Production and Assembly
The Ethiopian Investment Commission (EIC) reports that 31 foreign vehicle investment projects (largely Chinese projects but also someinvolvement of European companies) and 73 domestic vehicle assembly investment projects have been licensed since 1998. This means that a total of 104 companies have been licensed for vehicle assembly in the country over the past two decades. However, only a few of these are operational, with the vast majority licensed at the pre-implementation stage.
During the past decade, a number of leading international automotive companies have carried out market scoping exercises to assess the viability of Ethiopia as an assembly hub. However, due to the limited market size, large-scale investments by these automotive firms have not yet materialised.
Although a number of assemblers source some components such as tyres locally, Ethiopia has no defined local content requirement. A number of assemblers indicated that they are instructed that local content should be approximately 30% in order to qualify for the 30% tax incentive associated with all local manufacturing, but that no written agreement exists between assemblers and the state.
Due to Ethiopia’s tax system, which subjects vehicles to tax depending on their engine size rather than age or origin, it is often cheaper to import a second-hand vehicle with a smaller engine size than it is to assemble a vehicle locally, despite import taxes on these vehicles.
Despite being home to the continent’s second largest population, the overall automotive market size remains small in the short to medium term for current and prospective assemblers and producers. However, Ethiopia’s strong government support for industrialisation and the development of auxiliary industries coupled with a large cost competitive labour pool, and sizeable investments in infrastructure (both physical and economic) could position the country favourably for automotive manufacturing in
the long term to service both the regional and domestic market with price competitive vehicles. To achieve this, clear definitions of local content need to be developed.
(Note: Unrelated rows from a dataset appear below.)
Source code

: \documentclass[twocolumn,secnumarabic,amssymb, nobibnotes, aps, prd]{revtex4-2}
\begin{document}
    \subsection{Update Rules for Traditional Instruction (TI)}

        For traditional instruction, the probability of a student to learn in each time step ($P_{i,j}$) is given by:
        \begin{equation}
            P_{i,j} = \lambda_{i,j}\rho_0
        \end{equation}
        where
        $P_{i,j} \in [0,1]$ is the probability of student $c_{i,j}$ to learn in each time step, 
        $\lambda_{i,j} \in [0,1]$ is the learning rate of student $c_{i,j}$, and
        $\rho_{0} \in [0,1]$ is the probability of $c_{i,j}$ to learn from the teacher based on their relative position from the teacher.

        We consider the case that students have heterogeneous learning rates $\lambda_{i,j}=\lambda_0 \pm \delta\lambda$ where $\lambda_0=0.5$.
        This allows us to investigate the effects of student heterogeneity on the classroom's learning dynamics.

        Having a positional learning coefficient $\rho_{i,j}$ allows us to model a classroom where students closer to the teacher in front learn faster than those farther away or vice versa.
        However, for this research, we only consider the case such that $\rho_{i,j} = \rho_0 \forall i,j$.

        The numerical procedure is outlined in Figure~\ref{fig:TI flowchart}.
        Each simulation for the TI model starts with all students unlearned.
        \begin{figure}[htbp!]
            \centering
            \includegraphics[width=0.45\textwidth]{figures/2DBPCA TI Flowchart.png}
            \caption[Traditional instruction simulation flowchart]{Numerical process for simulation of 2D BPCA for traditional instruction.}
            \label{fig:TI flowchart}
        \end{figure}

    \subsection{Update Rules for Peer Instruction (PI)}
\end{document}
The country’s high tax rates on vehicles reduce the affordability of vehicles, especially given the low income of the population, and restrains the vehicle retail market. To address this, industry stakeholders should support the establishment of vehicle financing solutions, in order to encourage wider vehicle ownership. Taxes should be revised to also take the age of vehicles into account in order to provide incentives for locally produced vehicles.